In fact, every day there seems to be a shocking new statistic that underlines just how dire the UK’s housing, and therefore homelessness, situation currently is. Making headlines recently includes:
All this comes at a cost, both financially and personally. UK councils spent £2.8 billion on temporary accommodation in 2024/25, a 25% increase on the previous year**. But more sobering is the impact that homelessness has on life expectancy; the average life expectancy for a homeless man is 44 years-old and for homeless women it is 42*** - nearly half what it is for the general population.
All this must surely ring alarm bells and wave massive red flags to indicate just how fundamentally flawed the housing system is in the UK? Which leads to another purpose of World Homeless Day – to advocate for improved policies and funding that can help prevent and end homelessness.
That’s where Turning Lives Around comes in. As a charity dedicated to preventing homelessness in West Yorkshire, we work with more than 1200 men, women, families and young people a year. Our aim is to help the currently homeless as well as those at risk of homelessness and while there are regrettably plenty of people out there who are in the same position due to rocketing rental costs, landlords selling up or tenants losing jobs for instance, all our clients are at even greater disadvantage because of personal challenges, trauma or other complex needs which increase their vulnerability.
At TLA we are working with others in our sector to campaign for fundamental changes at government level to tackle once and for all the UK’s housing crisis.
More must be done so hardworking families don’t find themselves living in a single room in B&B accommodation because of a lack of suitable affordable homes and to provide supported housing for those – like our clients – who need that extra help to literally turn their lives around.

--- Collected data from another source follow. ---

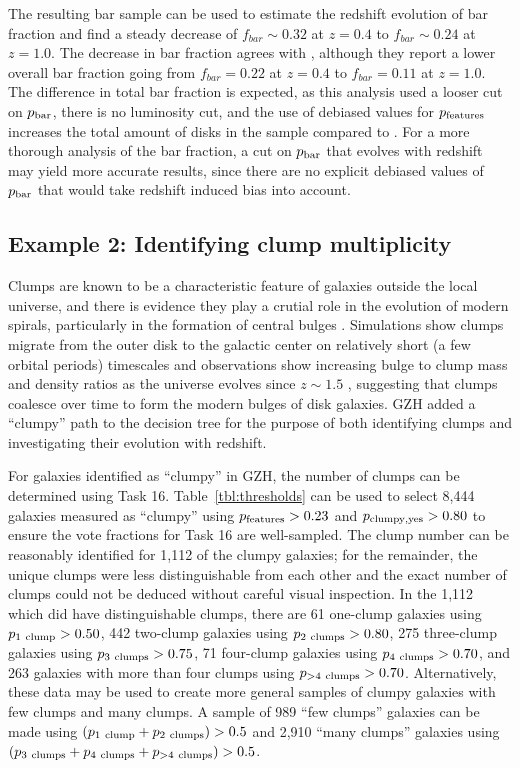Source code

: \documentclass[twocolumn]{aastex6}
\begin{document}
The resulting bar sample can be used to estimate the redshift evolution of bar fraction and find a steady decrease of $f_{bar} \sim 0.32$ at $z=0.4$ to $f_{bar} \sim 0.24$ at $z=1.0$. The decrease in bar fraction agrees with \citet{mel14}, although they report a lower overall bar fraction going from $f_{bar}=0.22$ at $z=0.4$ to $f_{bar}=0.11$ at $z=1.0$. The difference in total bar fraction is expected, as this analysis used a looser cut on $p_{\rm bar}$, there is no luminosity cut, and the use of debiased values for $p_{\rm features}$ increases the total amount of disks in the sample compared to \citet{mel14}. For a more thorough analysis of the bar fraction, a cut on $p_{\rm bar}$ that evolves with redshift may yield more accurate results, since there are no explicit debiased values of $p_{\rm bar}$ that would take redshift induced bias into account. 

\subsection{Example 2: Identifying clump multiplicity}
Clumps are known to be a characteristic feature of galaxies outside the local universe, and there is evidence they play a crutial role in the evolution of modern spirals, particularly in the formation of central bulges \citep{elm05,elm14,guo15,beh16}. Simulations show clumps migrate from the outer disk to the galactic center on relatively short (a few orbital periods) timescales \citep{man15} and observations show increasing bulge to clump mass and density ratios as the universe evolves since $z\sim 1.5$ \citep{elm09}, suggesting that clumps coalesce over time to form the modern bulges of disk galaxies. GZH added a ``clumpy'' path to the decision tree for the purpose of both identifying clumps and investigating their evolution with redshift. 

For galaxies identified as ``clumpy'' in GZH, the number of clumps can be determined using Task 16. Table~\ref{tbl:thresholds} can be used to select 8,444 galaxies measured as ``clumpy'' using $p_{\rm features} > 0.23$ and $p_{\rm clumpy,yes}>0.80$ to ensure the vote fractions for Task 16 are well-sampled. The clump number can be reasonably identified for 1,112 of the clumpy galaxies; for the remainder, the unique clumps were less distinguishable from each other and the exact number of clumps could not be deduced without careful visual inspection. In the 1,112 which did have distinguishable clumps, there are 61 one-clump galaxies using $p_{\rm 1~clump}>0.50$, 442 two-clump galaxies using $p_{\rm 2~clumps}>0.80$, 275 three-clump galaxies using $p_{\rm 3~clumps}>0.75$, 71 four-clump galaxies using $p_{\rm 4~clumps} > 0.70$, and 263 galaxies with more than four clumps using $p_{\rm >4~clumps}>0.70$. Alternatively, these data may be used to create more general samples of clumpy galaxies with few clumps and many clumps. A sample of 989 ``few clumps'' galaxies can be made using $(p_{\rm 1~clump} + p_{\rm 2~clumps}) > 0.5$ and 2,910 ``many clumps'' galaxies using $(p_{\rm 3~clumps}+p_{\rm 4~clumps}+p_{\rm >4~clumps})>0.5$.
\end{document}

Today is also World Mental Health Day. It can’t be coincidence that World Homeless Day and World Mental Health Day fall on the same day. The correlation between the two is remarkable. Many of our clients have poor mental health that has contributed to their homelessness while for others becoming homeless for other reasons is a contributing factor to a decline in their mental health. Whichever way you look at it, mental health and homelessness are indelibly linked.
The final purpose of World Homeless Day is to raise awareness about the needs of those experiencing homelessness and to promote work that alleviates suffering and prevents death. And that is what some of our colleagues will be doing today.
Our CEO Steve Hoey and Fundraising and Development Manager Paul Belbin will be at Leeds City Museum taking part in A Summit for Change, an event organised by Leeds Street Support Partnership to bring together people and organisations with a shared interest in actively collaborating to achieve systemic and practical change to help prevent homelessness and rough sleeping.
At the same time TLA colleagues Amanda Bennett and Jessica Mellor will be at Department Leeds Dock which is home to 60+ thriving businesses in the media, creative and digital sectors telling the people who work there about TLA, the amazing work we do and how they can help.
World Homeless Day is a great opportunity to spotlight homelessness, but it is just one day. Preventing homelessness and dealing with the impact of it in a bid to break the cycle for hundreds of people is our reality at TLA and a 24/7 352 days a year challenge we are proud to rise to. You can help. Follow us on LinkedIn, donate here or reach out to us at info@turninglivesaround.co.uk or contact us to find out more.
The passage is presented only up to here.